The incumbent will be responsible for the following key result areas:

• Directly involved:
• Formulating and implementing a strategy for the deployment of information security
  Performing formal security audits and risk assessments with a view to minimize exposure
• Monitoring security vulnerabilities and hacking threats in network and host systems
• Tracking latest IT security innovations and keeping abreast of latest cyber security technologies
• Implementing an effective process for the reporting of security incidents and communicating with key stakeholders about IT security threats
• Monitoring the daily operation and implementation of the IT security strategy
• Conducting a continuous assessment of current IT security practices and systems and identifying areas for improvement
• Managing the IT security budget and communicating this with the appropriate parties
• Implementation of Network & Server Security including firewalls and patch management
• Continually review IT Security installations and incorporate improvements and innovations as a matter of routine.
• Review and enforcement of the IT policies, procedures and standards
• Develop and deliver training/guidance verbally, written or within training workshops as appropriate to IT Team and IT Systems Users
• Assist with legacy application security enhancement
• Assist with security on Serena’s e-commerce platforms
• Indirect through Site IT teams
• Ensure ICT Policy, Procedure and Standards implementation plan is developed and actioned
• Ensuring disaster recovery and business continuity plans are up-to-date
• Overseeing the investigation of reported security breaches
• Monitor Information System audit issues
• Follow-up IT security tasks
• Implementation of Network, Servers and workstation Security

Knowledge, Skills & Experience required:

• A Bachelor's degree in Computer Science or closely related discipline
• CISM or CISSP Certification.
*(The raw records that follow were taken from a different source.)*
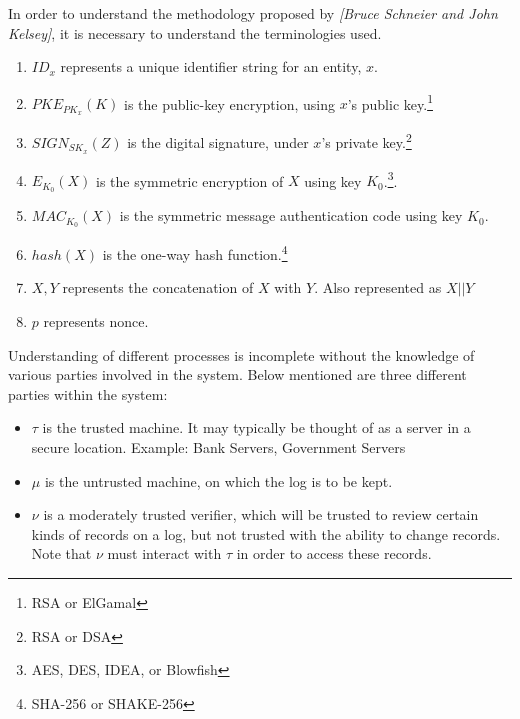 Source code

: \documentclass[12pt, letter]{article}
\newcommand\paperAuthors[2]{[#1 and #2]}
\newcommand\makePaperAuthors{\paperAuthors{Bruce Schneier}{John Kelsey}}
\begin{document}
In order to understand the methodology proposed by \textit{\makePaperAuthors}, it is necessary to understand the terminologies used.
\renewcommand{\labelenumi}{(\roman{enumi})}
\begin{enumerate}
    \item $ID_x$ represents a unique identifier string for an entity, $x$. 
    
    \item $PKE_{PK_x} (K)$ is the public-key encryption, using $x$’s public key.\footnote{RSA or ElGamal}

    \item $SIGN_{SK_x}(Z)$ is the digital signature, under $x$’s private key.\footnote{RSA or DSA}

    \item $E_{K_0}(X)$ is the symmetric encryption of $X$ using key $K_0$.\footnote{AES, DES, IDEA, or Blowfish}. 

    \item $MAC_{K_0}(X)$ is the symmetric message authentication code using key $K_0$. 

    \item $hash(X)$ is the one-way hash function.\footnote{SHA-256 or SHAKE-256}

    \item $X, Y$ represents the concatenation of $X$ with $Y$. Also represented as $X || Y$

    \item $p$ represents nonce.
\end{enumerate}

Understanding of different processes is incomplete without the knowledge of various parties involved in the system. Below mentioned are three different parties within the system:

\begin{itemize}
    \item $\tau$ is the trusted machine. It may typically be thought of as a server in a secure location. Example: Bank Servers, Government Servers
    
    \item $\mu$ is the untrusted machine, on which the log is to be kept.
    
    \item $\nu$ is a moderately trusted verifier, which will be trusted to review certain kinds of records on a log, but not trusted with the ability to change records. Note that $\nu$ must interact with $\tau$ in order to access these records. 
\end{itemize}
\end{document}
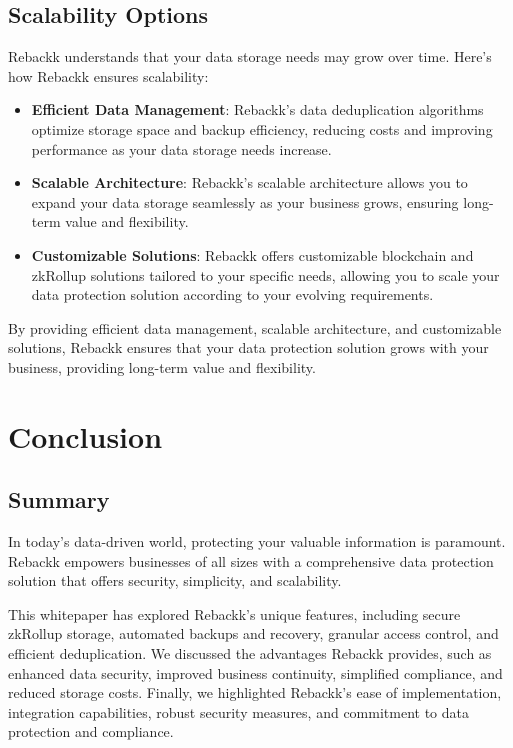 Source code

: \documentclass[12pt]{article}
\begin{document}
\subsection{Scalability Options}
Rebackk understands that your data storage needs may grow over time. Here's how Rebackk ensures scalability:

\begin{itemize}
    \item \textbf{Efficient Data Management}: Rebackk's data deduplication algorithms optimize storage space and backup efficiency, reducing costs and improving performance as your data storage needs increase.
    \item \textbf{Scalable Architecture}: Rebackk's scalable architecture allows you to expand your data storage seamlessly as your business grows, ensuring long-term value and flexibility.
    \item \textbf{Customizable Solutions}: Rebackk offers customizable blockchain and zkRollup solutions tailored to your specific needs, allowing you to scale your data protection solution according to your evolving requirements.
\end{itemize}
By providing efficient data management, scalable architecture, and customizable solutions, Rebackk ensures that your data protection solution grows with your business, providing long-term value and flexibility.

\section{Conclusion}
\subsection{Summary}
In today's data-driven world, protecting your valuable information is paramount. Rebackk empowers businesses of all sizes with a comprehensive data protection solution that offers security, simplicity, and scalability.

This whitepaper has explored Rebackk's unique features, including secure zkRollup storage, automated backups and recovery, granular access control, and efficient deduplication. We discussed the advantages Rebackk provides, such as enhanced data security, improved business continuity, simplified compliance, and reduced storage costs. Finally, we highlighted Rebackk's ease of implementation, integration capabilities, robust security measures, and commitment to data protection and compliance.
\end{document}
Any other security certification will be an added advantage
• Minimum of 3-5 years’ experience in a similar position is essential
• Excellent verbal, written and interpersonal skills.
• Proven leadership skills
• Self-motivated and a good team player.
• Must have in-depth knowledge of business processes as well as process controls and risks and how these relate to relevant IT audit procedures.
• A proven record of dealing with complex projects and meeting conflicting demands
• Knowledge of Network monitoring tools, Traffic analysis and intrusion detection systems
• Knowledge of information security management best practices such as ISO 27000
• Knowledge of threat and vulnerability analysis, risk assessment business impact analysis
• Experience of writing effective security policies and procedures

The remuneration package for the position will be commensurate with the candidate’s qualification and experience.